So far this winter the weather has been fairly benign, but the experience of the last few years should tell all employers that their staff might face difficulties getting into work in the worst of any bad winter weather. Although you can’t stop bad weather, you can take steps to reduce its effect on your business.
All employers should have a bad weather policy. The aim is to make sure that all employees know what they should do if they are going to have difficulty getting into work. To some employers, that might just sound like common sense or common courtesy, but the important thing is to make sure that you have made it clear to everyone what they need to do if the weather takes a turn for the worse.

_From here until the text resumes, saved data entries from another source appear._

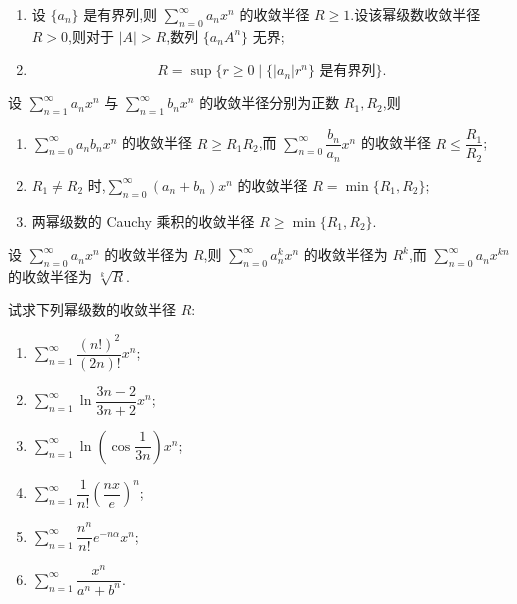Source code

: \begin{proposition}[\markstar]
    \begin{enumerate}
        \item 设 $\{a_n\}$ 是有界列,则 $\displaystyle\sum\limits_{n=0}^{\infty}a_nx^n$ 的收敛半径 $R\geq1$.设该幂级数收敛半径 $R>0$,则对于 $|A|>R$,数列 $\{a_nA^n\}$ 无界;
        \item
              \[
                  R=\sup\{r\geq0\mid \{|a_n|r^n\}\text{ 是有界列}\}.
              \]
    \end{enumerate}
\end{proposition}

\begin{proposition}[\markstar]
    设 $\displaystyle\sum\limits_{n=1}^{\infty}a_nx^n$ 与 $\displaystyle\sum\limits_{n=1}^{\infty}b_nx^n$ 的收敛半径分别为正数 $R_1,R_2$,则
    \begin{enumerate}
        \item $\displaystyle\sum\limits_{n=0}^{\infty}a_nb_nx^n$ 的收敛半径 $R\geq R_1R_2$,而 $\displaystyle\sum\limits_{n=0}^{\infty}\dfrac{b_n}{a_n}x^n$ 的收敛半径 $R\leq\dfrac{R_1}{R_2}$;
        \item $R_1\neq R_2$ 时,$\displaystyle\sum\limits_{n=0}^{\infty}(a_n+b_n)x^n$ 的收敛半径 $R=\min\{R_1,R_2\}$;
        \item 两幂级数的 Cauchy 乘积的收敛半径 $R\geq\min\{R_1,R_2\}$.
    \end{enumerate}
\end{proposition}

\begin{proposition}[\markstar]
    设 $\displaystyle\sum\limits_{n=0}^{\infty}a_nx^n$ 的收敛半径为 $R$,则 $\displaystyle\sum\limits_{n=0}^{\infty}a_n^kx^n$ 的收敛半径为 $R^k$,而 $\displaystyle\sum\limits_{n=0}^{\infty}a_nx^{kn}$ 的收敛半径为 $\sqrt[k]{R}$.
\end{proposition}

\begin{example}
    试求下列幂级数的收敛半径 $R$:
    \begin{enumerate}
        \item $\displaystyle\sum\limits_{n=1}^{\infty}\dfrac{(n!)^2}{(2n)!}x^n$;
        \item $\displaystyle\sum\limits_{n=1}^{\infty}\ln\dfrac{3n-2}{3n+2}x^n$;
        \item $\displaystyle\sum\limits_{n=1}^{\infty}\ln\left(\cos\dfrac{1}{3n}\right)x^n$;
        \item $\displaystyle\sum\limits_{n=1}^{\infty}\dfrac{1}{n!}\left(\dfrac{nx}{e}\right)^n$;
        \item $\displaystyle\sum\limits_{n=1}^{\infty}\dfrac{n^n}{n!}e^{-n\alpha}x^n$;
        \item $\displaystyle\sum\limits_{n=1}^{\infty}\dfrac{x^n}{a^n+b^n}$.
    \end{enumerate}
\end{example}
\exampleblank

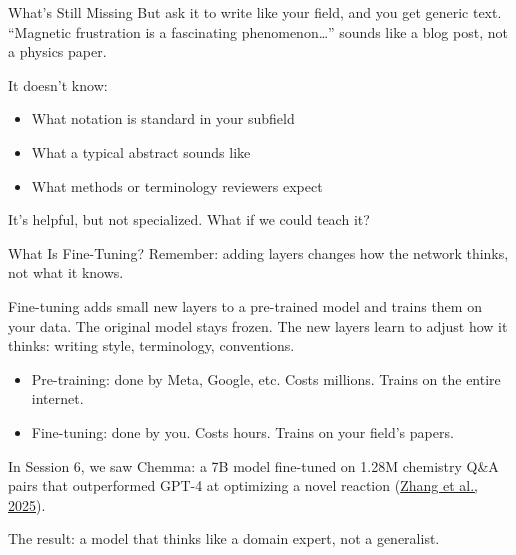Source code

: \documentclass[aspectratio=169]{beamer}
\begin{document}
\begin{frame}{What's Still Missing}
    But ask it to write like your field, and you get generic text. ``Magnetic frustration is a fascinating phenomenon\ldots'' sounds like a blog post, not a physics paper.

    \vspace{0.8em}
    It doesn't know:
    \begin{itemize}
        \vspace{0.3em}
        \item What notation is standard in your subfield
        \vspace{0.3em}
        \item What a typical abstract sounds like
        \vspace{0.3em}
        \item What methods or terminology reviewers expect
    \end{itemize}

    \vspace{1em}
    It's helpful, but not specialized. What if we could teach it?
\end{frame}


\begin{frame}{What Is Fine-Tuning?}
    Remember: adding layers changes how the network thinks, not what it knows.

    \vspace{0.5em}
    Fine-tuning adds small new layers to a pre-trained model and trains them on your data. The original model stays frozen. The new layers learn to adjust how it thinks: writing style, terminology, conventions.

    \begin{itemize}
        \vspace{0.3em}
        \item Pre-training: done by Meta, Google, etc. Costs millions. Trains on the entire internet.
        \vspace{0.3em}
        \item Fine-tuning: done by you. Costs hours. Trains on your field's papers.
    \end{itemize}

    \vspace{0.5em}
    In Session 6, we saw Chemma: a 7B model fine-tuned on 1.28M chemistry Q\&A pairs that outperformed GPT-4 at optimizing a novel reaction (\href{https://arxiv.org/abs/2504.18340}{Zhang et al., 2025}).

    \vspace{0.5em}
    The result: a model that thinks like a domain expert, not a generalist.
\end{frame}
\end{document}
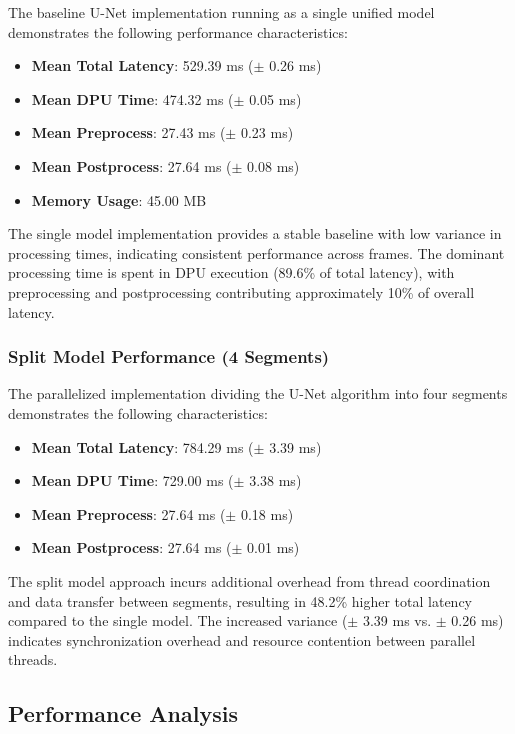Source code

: The baseline U-Net implementation running as a single unified model demonstrates the following performance characteristics:

\begin{itemize}
\item \textbf{Mean Total Latency}: 529.39 ms ($\pm$ 0.26 ms)
\item \textbf{Mean DPU Time}: 474.32 ms ($\pm$ 0.05 ms)
\item \textbf{Mean Preprocess}: 27.43 ms ($\pm$ 0.23 ms)
\item \textbf{Mean Postprocess}: 27.64 ms ($\pm$ 0.08 ms)
\item \textbf{Memory Usage}: 45.00 MB
\end{itemize}

The single model implementation provides a stable baseline with low variance in processing times, indicating consistent performance across frames. The dominant processing time is spent in DPU execution (89.6\% of total latency), with preprocessing and postprocessing contributing approximately 10\% of overall latency.

\subsubsection{Split Model Performance (4 Segments)}\label{subsubsec:split-model-performance}

The parallelized implementation dividing the U-Net algorithm into four segments demonstrates the following characteristics:

\begin{itemize}
\item \textbf{Mean Total Latency}: 784.29 ms ($\pm$ 3.39 ms)
\item \textbf{Mean DPU Time}: 729.00 ms ($\pm$ 3.38 ms)
\item \textbf{Mean Preprocess}: 27.64 ms ($\pm$ 0.18 ms)
\item \textbf{Mean Postprocess}: 27.64 ms ($\pm$ 0.01 ms)
\end{itemize}

The split model approach incurs additional overhead from thread coordination and data transfer between segments, resulting in 48.2\% higher total latency compared to the single model. The increased variance ($\pm$ 3.39 ms vs. $\pm$ 0.26 ms) indicates synchronization overhead and resource contention between parallel threads.

\subsection{Performance Analysis}\label{subsec:performance-analysis}

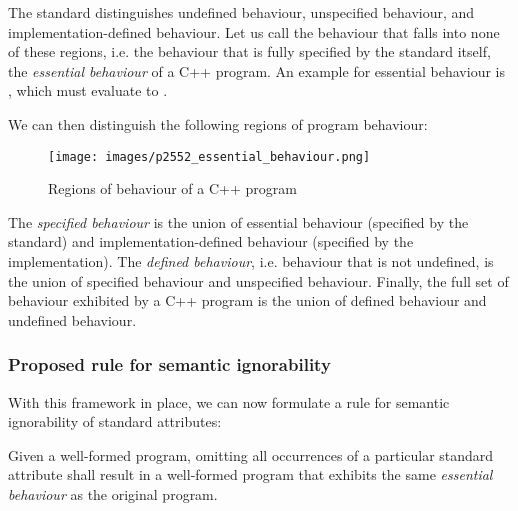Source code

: The standard distinguishes undefined behaviour, unspecified behaviour, and implementation-defined behaviour. Let us call the behaviour that falls into none of these regions, i.e. the behaviour that is fully specified by the standard itself, the \emph{essential behaviour} of a C++ program. An example for essential behaviour is , which must evaluate to .

We can then distinguish the following regions of program behaviour:

\begin{figure}[!htbp]
  \texttt{[image: images/p2552\_essential\_behaviour.png]}
  \centering
  \caption{Regions of behaviour of a C++ program}
  \label{fig:behaviour}
\end{figure}

The \emph{specified behaviour} is the union of essential behaviour (specified by the standard) and implementation-defined behaviour (specified by the implementation). The \emph{defined behaviour}, i.e. behaviour that is not undefined, is the union of specified behaviour and unspecified behaviour. Finally, the full set of behaviour exhibited by a C++ program is the union of defined behaviour and undefined behaviour.

\subsubsection{Proposed rule for semantic ignorability}
\label{subsubsec:semanticrule}
With this framework in place, we can now formulate a rule for semantic ignorability of standard attributes:

\begin{adjustwidth}{0.5cm}{0.5cm}
Given a well-formed program, omitting all occurrences of a particular standard attribute shall result in a well-formed program that exhibits the same \emph{essential behaviour} as the original program.
\end{adjustwidth}

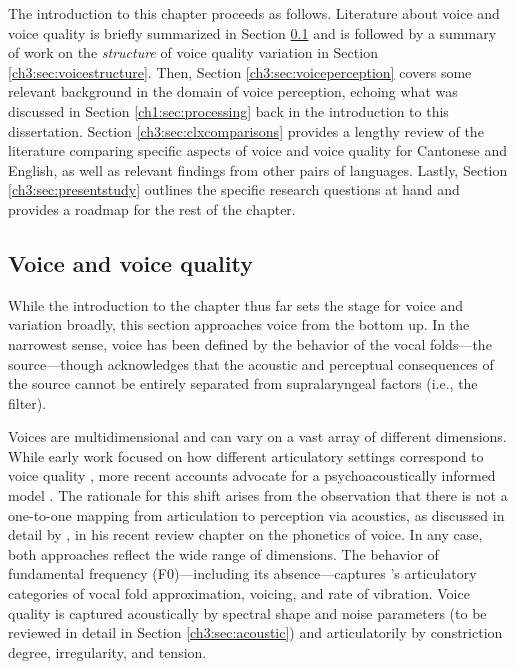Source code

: The introduction to this chapter proceeds as follows. Literature about voice and voice quality is briefly summarized in Section \ref{ch3:sec:voicequality} and is followed by a summary of work on the \textit{structure} of voice quality variation in Section \ref{ch3:sec:voicestructure}. Then, Section \ref{ch3:sec:voiceperception} covers some relevant background in the domain of voice perception, echoing what was discussed in Section \ref{ch1:sec:processing} back in the introduction to this dissertation. Section \ref{ch3:sec:clxcomparisons} provides a lengthy review of the literature comparing specific aspects of voice and voice quality for Cantonese and English, as well as relevant findings from other pairs of languages. Lastly, Section \ref{ch3:sec:presentstudy} outlines the specific research questions at hand and provides a roadmap for the rest of the chapter. 

\subsection{Voice and voice quality}\label{ch3:sec:voicequality}

While the introduction to the chapter thus far sets the stage for voice and variation broadly, this section approaches voice from the bottom up. In the narrowest sense, voice has been defined by the behavior of the vocal folds---the source---though \citet{garellek_2019_voice} acknowledges that the acoustic and perceptual consequences of the source cannot be entirely separated from supralaryngeal factors (i.e., the filter). 

Voices are multidimensional and can vary on a vast array of different dimensions. While early work focused on how different articulatory settings correspond to voice quality \citep{laver_1980_phonetic, pittam_1987_lts}, more recent accounts advocate for a psychoacoustically informed model \citep{kreiman_2014_theory}. The rationale for this shift arises from the observation that there is not a one-to-one mapping from articulation to perception via acoustics, as discussed in detail by \citet{garellek_2019_voice}, in his recent review chapter on the phonetics of voice. In any case, both approaches reflect the wide range of dimensions. The behavior of fundamental frequency (F0)---including its absence---captures \citeauthor{garellek_2019_voice}'s \citeyearpar{garellek_2019_voice} articulatory categories of vocal fold approximation, voicing, and rate of vibration. Voice quality is captured acoustically by spectral shape and noise parameters (to be reviewed in detail in Section \ref{ch3:sec:acoustic}) and articulatorily by constriction degree, irregularity, and tension. 

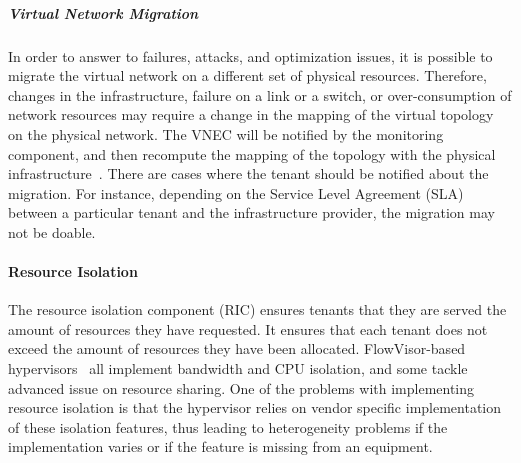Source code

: 

\subparagraph{Virtual Network Migration}
In order to answer to failures, attacks, and optimization issues, it is possible to migrate the virtual network on a different set of physical resources. 
Therefore, changes in the infrastructure, failure on a link or a switch, or over-consumption of network resources may require a change in the mapping of the virtual topology on the physical network.
The VNEC will be notified by the monitoring component, and then recompute the mapping of the topology with the physical infrastructure~\cite{VeRTIGO-Corin2012a,AutoSlice-Bozakov2012,CoVisor-Jin2015}.
There are cases where the tenant should be notified about the migration.
For instance, depending on the Service Level Agreement (SLA) between a particular tenant and the infrastructure provider, the migration may not be doable.

\paragraph{Resource Isolation}
The resource isolation component (RIC) ensures tenants that they are served the amount of resources they have requested.
It ensures that each tenant does not exceed the amount of resources they have been allocated.
FlowVisor-based hypervisors~\cite{FlowVisor-Sherwood2009,ADVisor-Salvadori2012,VeRTIGO-Corin2012a,EnhancedFV-Min2012,SlicesIsolator-El-Azzab2011,DoubleFV-Yin2013} all implement bandwidth and CPU isolation, and some tackle advanced issue on resource sharing. One of the problems with implementing resource isolation is that the hypervisor relies on vendor specific implementation of these isolation features, thus leading to heterogeneity problems if the implementation varies or if the feature is missing from an equipment.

For the smallest employers, it is just a question of telling staff how to deal with the situation. Larger employers should always have something in writing that they can bring to their employees’ attention when necessary.
If an employee does not attend for work, the starting point is that there is no obligation to pay them. If you are confident that the employee is blameless, particularly if the employee has followed your policy, you might generate a lot of goodwill by not penalising them – it’s worth thinking about times when your employees have gone the extra mile for you before taking a strict line with them in bad weather. Having said that, all employers are under pressure, so paying an employee for no work might not be a realistic option. It’s worth making sure that your staff know what the rules are – it can avoid upsets later on, and might keep attendance a little higher if the worst happens.
Of course, there are some jobs that can be done from home, by phone or computer. Employers need to work with their employees to make sure that systems are in place to keep the adverse impact of enforced home-working to a minimum. If your business can accommodate a little emergency home-working, you might create a lot of goodwill and avoid employees trying to come in when everyone else is being advised to stay at home.